- [Exercise aim] Through to the final line, write out the records below exactly, omitting any images they contain.

[[ Records shown open ]]

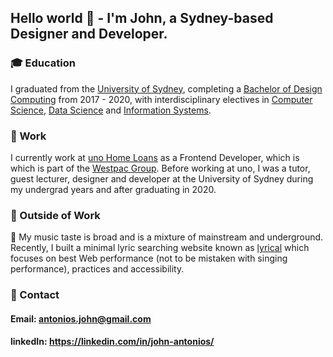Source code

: ## Hello world 👋 - I'm John, a Sydney-based Designer and Developer. 

### 🎓 Education  
I graduated from the [University of Sydney](https://www.sydney.edu.au/), completing a [Bachelor of Design Computing](https://www.sydney.edu.au/courses/courses/uc/bachelor-of-design-computing.html) from 2017 - 2020, with interdisciplinary electives in [Computer Science](https://www.sydney.edu.au/courses/subject-areas/major/computer-science3.html), [Data Science](https://www.sydney.edu.au/courses/subject-areas/major/data-science.html) and [Information Systems](https://www.sydney.edu.au/courses/subject-areas/major/information-systems2.html).

### 💼 Work 
I currently work at [uno Home Loans](https://unohomeloans.com.au) as a Frontend Developer, which is which is part of the [Westpac Group](https://www.westpac.com.au/about-westpac/westpac-group/). 
Before working at uno, I was a tutor, guest lecturer, designer and developer at the University of Sydney during my undergrad years and after graduating in 2020.

### 🏡 Outside of Work
🎵 My music taste is broad and is a mixture of mainstream and underground. Recently, I built a minimal lyric searching website known as [lyrical](https://lyrical-web.netlify.app/) which focuses on best Web performance (not to be mistaken with singing performance), practices and accessibility.

### 📲 Contact 
#### Email: antonios.john@gmail.com
#### linkedIn: https://linkedin.com/in/john-antonios/
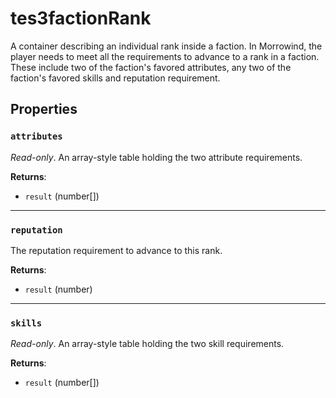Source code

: # tes3factionRank
<div class="search_terms" style="display: none">tes3factionrank, factionrank</div>

<!---
	This file is autogenerated. Do not edit this file manually. Your changes will be ignored.
	More information: https://github.com/MWSE/MWSE/tree/master/docs
-->

A container describing an individual rank inside a faction. In Morrowind, the player needs to meet all the requirements to advance to a rank in a faction. These include two of the faction's favored attributes, any two of the faction's favored skills and reputation requirement.

## Properties

### `attributes`
<div class="search_terms" style="display: none">attributes</div>

*Read-only*. An array-style table holding the two attribute requirements.

**Returns**:

* `result` (number[])

***

### `reputation`
<div class="search_terms" style="display: none">reputation</div>

The reputation requirement to advance to this rank.

**Returns**:

* `result` (number)

***

### `skills`
<div class="search_terms" style="display: none">skills</div>

*Read-only*. An array-style table holding the two skill requirements.

**Returns**:

* `result` (number[])

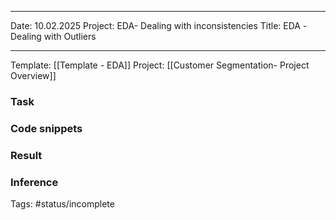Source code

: 
---
Date: 10.02.2025
Project: EDA- Dealing with inconsistencies
Title: EDA -Dealing with Outliers

---


Template: [[Template - EDA]]
Project: [[Customer Segmentation- Project Overview]]


### Task


### Code snippets

### Result

### Inference

Tags:
#status/incomplete




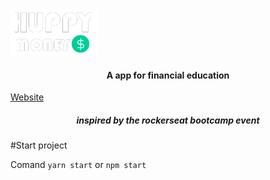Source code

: <img src="./src/assets/huppy-money.png"
     alt="Markdown Monster icon"
     style="float: cent" />

#### <center>A app for financial education

<a href="https://huppymoney.vercel.app/">
Website
</a>

##### <center>inspired by the rockerseat bootcamp event

#Start project 

Comand `yarn start` or `npm start`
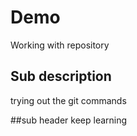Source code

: # Demo
Working with repository
## Sub description
trying out the git commands

##sub header
 keep learning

[[ Records shown closed ]]

- [Exercise response]
Source code

: ## Hello world 👋 - I'm John, a Sydney-based Designer and Developer. 

### 🎓 Education  
I graduated from the [University of Sydney](https://www.sydney.edu.au/), completing a [Bachelor of Design Computing](https://www.sydney.edu.au/courses/courses/uc/bachelor-of-design-computing.html) from 2017 - 2020, with interdisciplinary electives in [Computer Science](https://www.sydney.edu.au/courses/subject-areas/major/computer-science3.html), [Data Science](https://www.sydney.edu.au/courses/subject-areas/major/data-science.html) and [Information Systems](https://www.sydney.edu.au/courses/subject-areas/major/information-systems2.html).

### 💼 Work 
I currently work at [uno Home Loans](https://unohomeloans.com.au) as a Frontend Developer, which is which is part of the [Westpac Group](https://www.westpac.com.au/about-westpac/westpac-group/). 
Before working at uno, I was a tutor, guest lecturer, designer and developer at the University of Sydney during my undergrad years and after graduating in 2020.

### 🏡 Outside of Work
🎵 My music taste is broad and is a mixture of mainstream and underground. Recently, I built a minimal lyric searching website known as [lyrical](https://lyrical-web.netlify.app/) which focuses on best Web performance (not to be mistaken with singing performance), practices and accessibility.

### 📲 Contact 
#### Email: antonios.john@gmail.com
#### linkedIn: https://linkedin.com/in/john-antonios/
Source code

: # tes3factionRank
<div class="search_terms" style="display: none">tes3factionrank, factionrank</div>

<!---
	This file is autogenerated. Do not edit this file manually. Your changes will be ignored.
	More information: https://github.com/MWSE/MWSE/tree/master/docs
-->

A container describing an individual rank inside a faction. In Morrowind, the player needs to meet all the requirements to advance to a rank in a faction. These include two of the faction's favored attributes, any two of the faction's favored skills and reputation requirement.

## Properties

### `attributes`
<div class="search_terms" style="display: none">attributes</div>

*Read-only*. An array-style table holding the two attribute requirements.

**Returns**:

* `result` (number[])

***

### `reputation`
<div class="search_terms" style="display: none">reputation</div>

The reputation requirement to advance to this rank.

**Returns**:

* `result` (number)

***

### `skills`
<div class="search_terms" style="display: none">skills</div>

*Read-only*. An array-style table holding the two skill requirements.

**Returns**:

* `result` (number[])

Source code

: 
---
Date: 10.02.2025
Project: EDA- Dealing with inconsistencies
Title: EDA -Dealing with Outliers

---


Template: [[Template - EDA]]
Project: [[Customer Segmentation- Project Overview]]


### Task


### Code snippets

### Result

### Inference

Tags:
#status/incomplete




Source code

: <img src="./src/assets/huppy-money.png"
     alt="Markdown Monster icon"
     style="float: cent" />

#### <center>A app for financial education

<a href="https://huppymoney.vercel.app/">
Website
</a>

##### <center>inspired by the rockerseat bootcamp event

#Start project 

Comand `yarn start` or `npm start`
Source code

: # Demo
Working with repository
## Sub description
trying out the git commands

##sub header
 keep learning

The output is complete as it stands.